Extracted records:
****************************************

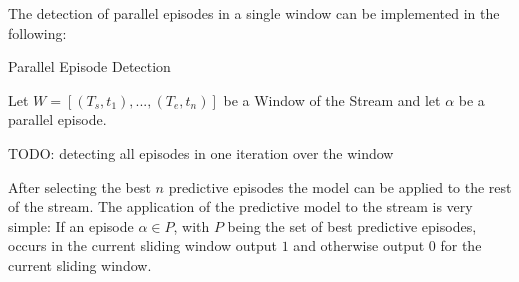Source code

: The detection of parallel episodes in a single window can be implemented in the following:

\begin{algorithm}[H]
  \caption{Parallel Episode Detection
    \label{alg_ParallelEpisodeDetection}}
  \begin{algorithmic}[1]
    \Statex
    \Require Let $W=[(T_s,t_1),...,(T_e,t_n)]$ be a Window of the Stream and let $\alpha$ be a parallel episode.
      	\EndFor      
        \EndIf
      \EndWhile
      \State {}
    \EndFunction
  \end{algorithmic}
\end{algorithm}

TODO: detecting all episodes in one iteration over the window


After selecting the best $n$ predictive episodes the model can be applied to the rest of the stream.
The application of the predictive model to the stream is very simple: If an episode $\alpha \in P$, with $P$ being the set of best predictive episodes, occurs in the current sliding window output $1$ and otherwise output $0$ for the current sliding window.

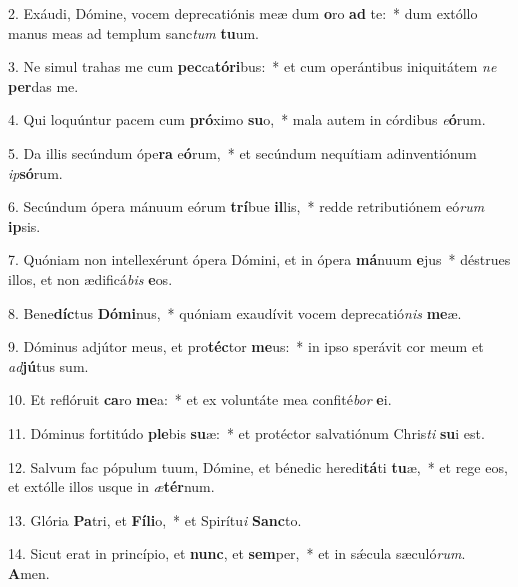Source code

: 2. Exáudi, Dómine, vocem deprecatiónis meæ dum \textbf{o}ro \textbf{ad} te:~*  dum extóllo manus meas ad templum sanc\textit{tum} \textbf{tu}um.\

3. Ne simul trahas me cum \textbf{pec}ca\textbf{tó}\textbf{ri}bus:~*  et cum operántibus iniquitátem \textit{ne} \textbf{per}das me.\

4. Qui loquúntur pacem cum \textbf{pró}ximo \textbf{su}o,~*  mala autem in córdibus \textit{e}\textbf{ó}rum.\

5. Da illis secúndum ópe\textbf{ra} e\textbf{ó}rum,~*  et secúndum nequítiam adinventiónum \textit{ip}\textbf{só}rum.\

6. Secúndum ópera mánuum eórum \textbf{trí}bue \textbf{il}lis,~*  redde retributiónem eó\textit{rum} \textbf{ip}sis.\

7. Quóniam non intellexérunt ópera Dómini, et in ópera \textbf{má}nuum \textbf{e}jus~*  déstrues illos, et non ædificá\textit{bis} \textbf{e}os.\

8. Bene\textbf{díc}tus \textbf{Dó}\textbf{mi}nus,~*  quóniam exaudívit vocem deprecatió\textit{nis} \textbf{me}æ.\

9. Dóminus adjútor meus, et pro\textbf{téc}tor \textbf{me}us:~*  in ipso sperávit cor meum et \textit{ad}\textbf{jú}tus sum.\

10. Et reflóruit \textbf{ca}ro \textbf{me}a:~*  et ex voluntáte mea confité\textit{bor} \textbf{e}i.\

11. Dóminus fortitúdo \textbf{ple}bis \textbf{su}æ:~*  et protéctor salvatiónum Chris\textit{ti} \textbf{su}i est.\

12. Salvum fac pópulum tuum, Dómine, et bénedic heredi\textbf{tá}ti \textbf{tu}æ,~*  et rege eos, et extólle illos usque in \textit{æ}\textbf{tér}num.\

13. Glória \textbf{Pa}tri, et \textbf{Fí}\textbf{li}o,~*  et Spirítu\textit{i} \textbf{Sanc}to.\

14. Sicut erat in princípio, et \textbf{nunc}, et \textbf{sem}per,~*  et in sǽcula sæculó\textit{rum}. \textbf{A}men.\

****************************************

* What the exercise asks
Restate every line above word for word. Do not carry over the images.

* Solved problem
Source code

: The detection of parallel episodes in a single window can be implemented in the following:

\begin{algorithm}[H]
  \caption{Parallel Episode Detection
    \label{alg_ParallelEpisodeDetection}}
  \begin{algorithmic}[1]
    \Statex
    \Require Let $W=[(T_s,t_1),...,(T_e,t_n)]$ be a Window of the Stream and let $\alpha$ be a parallel episode.
      	\EndFor      
        \EndIf
      \EndWhile
      \State {}
    \EndFunction
  \end{algorithmic}
\end{algorithm}

TODO: detecting all episodes in one iteration over the window


After selecting the best $n$ predictive episodes the model can be applied to the rest of the stream.
The application of the predictive model to the stream is very simple: If an episode $\alpha \in P$, with $P$ being the set of best predictive episodes, occurs in the current sliding window output $1$ and otherwise output $0$ for the current sliding window.

Source code

: 2. Exáudi, Dómine, vocem deprecatiónis meæ dum \textbf{o}ro \textbf{ad} te:~*  dum extóllo manus meas ad templum sanc\textit{tum} \textbf{tu}um.\

3. Ne simul trahas me cum \textbf{pec}ca\textbf{tó}\textbf{ri}bus:~*  et cum operántibus iniquitátem \textit{ne} \textbf{per}das me.\

4. Qui loquúntur pacem cum \textbf{pró}ximo \textbf{su}o,~*  mala autem in córdibus \textit{e}\textbf{ó}rum.\

5. Da illis secúndum ópe\textbf{ra} e\textbf{ó}rum,~*  et secúndum nequítiam adinventiónum \textit{ip}\textbf{só}rum.\

6. Secúndum ópera mánuum eórum \textbf{trí}bue \textbf{il}lis,~*  redde retributiónem eó\textit{rum} \textbf{ip}sis.\

7. Quóniam non intellexérunt ópera Dómini, et in ópera \textbf{má}nuum \textbf{e}jus~*  déstrues illos, et non ædificá\textit{bis} \textbf{e}os.\

8. Bene\textbf{díc}tus \textbf{Dó}\textbf{mi}nus,~*  quóniam exaudívit vocem deprecatió\textit{nis} \textbf{me}æ.\

9. Dóminus adjútor meus, et pro\textbf{téc}tor \textbf{me}us:~*  in ipso sperávit cor meum et \textit{ad}\textbf{jú}tus sum.\

10. Et reflóruit \textbf{ca}ro \textbf{me}a:~*  et ex voluntáte mea confité\textit{bor} \textbf{e}i.\

11. Dóminus fortitúdo \textbf{ple}bis \textbf{su}æ:~*  et protéctor salvatiónum Chris\textit{ti} \textbf{su}i est.\

12. Salvum fac pópulum tuum, Dómine, et bénedic heredi\textbf{tá}ti \textbf{tu}æ,~*  et rege eos, et extólle illos usque in \textit{æ}\textbf{tér}num.\

13. Glória \textbf{Pa}tri, et \textbf{Fí}\textbf{li}o,~*  et Spirítu\textit{i} \textbf{Sanc}to.\

14. Sicut erat in princípio, et \textbf{nunc}, et \textbf{sem}per,~*  et in sǽcula sæculó\textit{rum}. \textbf{A}men.\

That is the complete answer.